■ MATERIAL FOR THE TASK
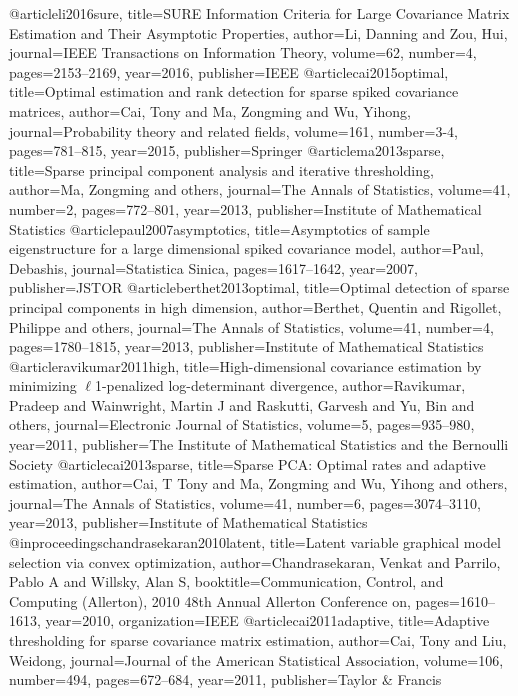 @article{li2016sure,
  title={SURE Information Criteria for Large Covariance Matrix Estimation and Their Asymptotic Properties},
  author={Li, Danning and Zou, Hui},
  journal={IEEE Transactions on Information Theory},
  volume={62},
  number={4},
  pages={2153--2169},
  year={2016},
  publisher={IEEE}
}
@article{cai2015optimal,
  title={Optimal estimation and rank detection for sparse spiked covariance matrices},
  author={Cai, Tony and Ma, Zongming and Wu, Yihong},
  journal={Probability theory and related fields},
  volume={161},
  number={3-4},
  pages={781--815},
  year={2015},
  publisher={Springer}
}
@article{ma2013sparse,
  title={Sparse principal component analysis and iterative thresholding},
  author={Ma, Zongming and others},
  journal={The Annals of Statistics},
  volume={41},
  number={2},
  pages={772--801},
  year={2013},
  publisher={Institute of Mathematical Statistics}
}
@article{paul2007asymptotics,
  title={Asymptotics of sample eigenstructure for a large dimensional spiked covariance model},
  author={Paul, Debashis},
  journal={Statistica Sinica},
  pages={1617--1642},
  year={2007},
  publisher={JSTOR}
}
@article{berthet2013optimal,
  title={Optimal detection of sparse principal components in high dimension},
  author={Berthet, Quentin and Rigollet, Philippe and others},
  journal={The Annals of Statistics},
  volume={41},
  number={4},
  pages={1780--1815},
  year={2013},
  publisher={Institute of Mathematical Statistics}
}@article{ravikumar2011high,
  title={High-dimensional covariance estimation by minimizing $\ell$1-penalized log-determinant divergence},
  author={Ravikumar, Pradeep and Wainwright, Martin J and Raskutti, Garvesh and Yu, Bin and others},
  journal={Electronic Journal of Statistics},
  volume={5},
  pages={935--980},
  year={2011},
  publisher={The Institute of Mathematical Statistics and the Bernoulli Society}
}
@article{cai2013sparse,
  title={Sparse PCA: Optimal rates and adaptive estimation},
  author={Cai, T Tony and Ma, Zongming and Wu, Yihong and others},
  journal={The Annals of Statistics},
  volume={41},
  number={6},
  pages={3074--3110},
  year={2013},
  publisher={Institute of Mathematical Statistics}
}
@inproceedings{chandrasekaran2010latent,
  title={Latent variable graphical model selection via convex optimization},
  author={Chandrasekaran, Venkat and Parrilo, Pablo A and Willsky, Alan S},
  booktitle={Communication, Control, and Computing (Allerton), 2010 48th Annual Allerton Conference on},
  pages={1610--1613},
  year={2010},
  organization={IEEE}
}
@article{cai2011adaptive,
  title={Adaptive thresholding for sparse covariance matrix estimation},
  author={Cai, Tony and Liu, Weidong},
  journal={Journal of the American Statistical Association},
  volume={106},
  number={494},
  pages={672--684},
  year={2011},
  publisher={Taylor \& Francis}
}
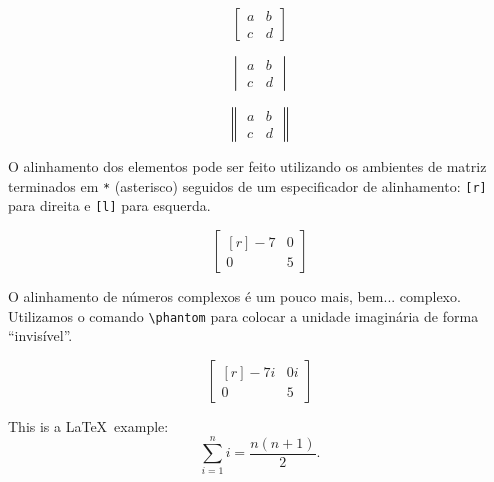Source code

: \documentclass{gjvnq-livreto}
\begin{document}
\begin{latexExampleSide}
\[ \begin{bmatrix} 
a & b \\
c & d 
\end{bmatrix} \]
\end{latexExampleSide}

\begin{latexExampleSide}
\[ \begin{vmatrix} 
a & b \\
c & d 
\end{vmatrix} \]
\end{latexExampleSide}

\begin{latexExampleSide}
\[ \begin{Vmatrix} 
a & b \\
c & d 
\end{Vmatrix} \]
\end{latexExampleSide}

O alinhamento dos elementos pode ser feito utilizando os ambientes de matriz terminados em \verb|*| (asterisco) seguidos de um especificador de alinhamento: \verb|[r]| para direita e \verb|[l]| para esquerda.

\begin{latexExampleSide}
\[ \begin{bmatrix*}[r]
-7 & 0 \\
0 & 5 
\end{bmatrix*} \]
\end{latexExampleSide}

O alinhamento de números complexos é um pouco mais, bem... complexo. Utilizamos o comando \verb|\phantom| para colocar a unidade imaginária de forma ``invisível''.

\begin{latexExampleSide}
\[ \begin{bmatrix*}[r]
-7i & 0i \\
0\phantom{i} & 5\phantom{i} 
\end{bmatrix*} \]


\end{latexExampleSide}

\begin{latexExample}
This is a \LaTeX\ example:
\begin{equation}
\sum\limits_{i=1}^n i = \frac{n(n+1)}{2}.
\end{equation}
\end{latexExample}
\end{document}

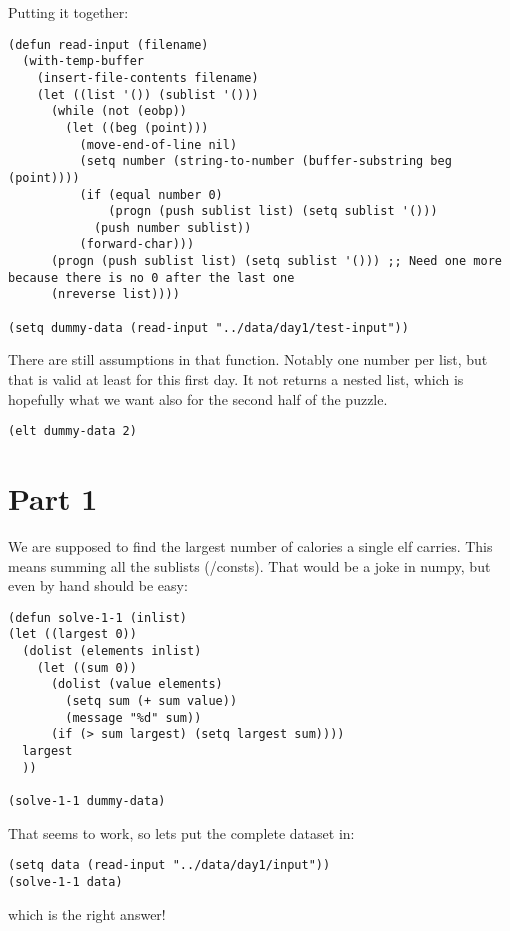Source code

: \documentclass[11pt]{article}
\begin{document}
Putting it together:

\begin{verbatim}
(defun read-input (filename)
  (with-temp-buffer
    (insert-file-contents filename)
    (let ((list '()) (sublist '()))
      (while (not (eobp))
        (let ((beg (point)))
          (move-end-of-line nil)
          (setq number (string-to-number (buffer-substring beg (point))))
          (if (equal number 0)
              (progn (push sublist list) (setq sublist '()))
            (push number sublist))
          (forward-char)))
      (progn (push sublist list) (setq sublist '())) ;; Need one more because there is no 0 after the last one
      (nreverse list))))

(setq dummy-data (read-input "../data/day1/test-input"))
\end{verbatim}

There are still assumptions in that function.
Notably one number per list, but that is valid at least for this first day.
It not returns a nested list, which is hopefully what we want also for the second half of the puzzle.

\begin{verbatim}
(elt dummy-data 2)
\end{verbatim}

\section{Part 1}
\label{sec:orge0aa6b8}
We are supposed to find the largest number of calories a single elf carries.
This means summing all the sublists (/consts).
That would be a joke in numpy, but even by hand should be easy:

\begin{verbatim}
(defun solve-1-1 (inlist)
(let ((largest 0))
  (dolist (elements inlist)
    (let ((sum 0))
      (dolist (value elements)
        (setq sum (+ sum value))
        (message "%d" sum))
      (if (> sum largest) (setq largest sum))))
  largest
  ))

(solve-1-1 dummy-data)
\end{verbatim}

That seems to work, so lets put the complete dataset in:

\begin{verbatim}
(setq data (read-input "../data/day1/input"))
(solve-1-1 data)
\end{verbatim}

which is the right answer!
\end{document}
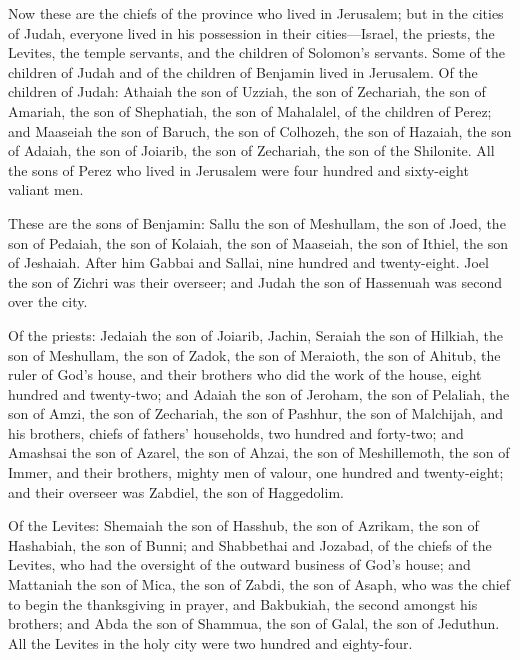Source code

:  Now these are the chiefs of the province who lived in
Jerusalem; but in the cities of Judah, everyone lived in his possession
in their cities---Israel, the priests, the Levites, the temple servants,
and the children of Solomon's servants.  Some of the
children of Judah and of the children of Benjamin lived in Jerusalem. Of
the children of Judah: Athaiah the son of Uzziah, the son of Zechariah,
the son of Amariah, the son of Shephatiah, the son of Mahalalel, of the
children of Perez;  and Maaseiah the son of Baruch, the son
of Colhozeh, the son of Hazaiah, the son of Adaiah, the son of Joiarib,
the son of Zechariah, the son of the Shilonite.  All the
sons of Perez who lived in Jerusalem were four hundred and sixty-eight
valiant men.

 These are the sons of Benjamin: Sallu the son of Meshullam,
the son of Joed, the son of Pedaiah, the son of Kolaiah, the son of
Maaseiah, the son of Ithiel, the son of Jeshaiah.  After him
Gabbai and Sallai, nine hundred and twenty-eight.  Joel the
son of Zichri was their overseer; and Judah the son of Hassenuah was
second over the city.

 Of the priests: Jedaiah the son of Joiarib, Jachin,
 Seraiah the son of Hilkiah, the son of Meshullam, the son
of Zadok, the son of Meraioth, the son of Ahitub, the ruler of God's
house,  and their brothers who did the work of the house,
eight hundred and twenty-two; and Adaiah the son of Jeroham, the son of
Pelaliah, the son of Amzi, the son of Zechariah, the son of Pashhur, the
son of Malchijah,  and his brothers, chiefs of fathers'
households, two hundred and forty-two; and Amashsai the son of Azarel,
the son of Ahzai, the son of Meshillemoth, the son of Immer,
 and their brothers, mighty men of valour, one hundred and
twenty-eight; and their overseer was Zabdiel, the son of Haggedolim.

 Of the Levites: Shemaiah the son of Hasshub, the son of
Azrikam, the son of Hashabiah, the son of Bunni;  and
Shabbethai and Jozabad, of the chiefs of the Levites, who had the
oversight of the outward business of God's house;  and
Mattaniah the son of Mica, the son of Zabdi, the son of Asaph, who was
the chief to begin the thanksgiving in prayer, and Bakbukiah, the second
amongst his brothers; and Abda the son of Shammua, the son of Galal, the
son of Jeduthun.  All the Levites in the holy city were two
hundred and eighty-four.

■ PROBLEM TO SOLVE
Scan the listing and report each line where the word "journal" shows up.

■ REPLY TO THE TASK
  journal={IEEE Transactions on Information Theory},
  journal={Probability theory and related fields},
  journal={The Annals of Statistics},
  journal={Statistica Sinica},
  journal={The Annals of Statistics},
  journal={Electronic Journal of Statistics},
  journal={The Annals of Statistics},
  journal={Journal of the American Statistical Association},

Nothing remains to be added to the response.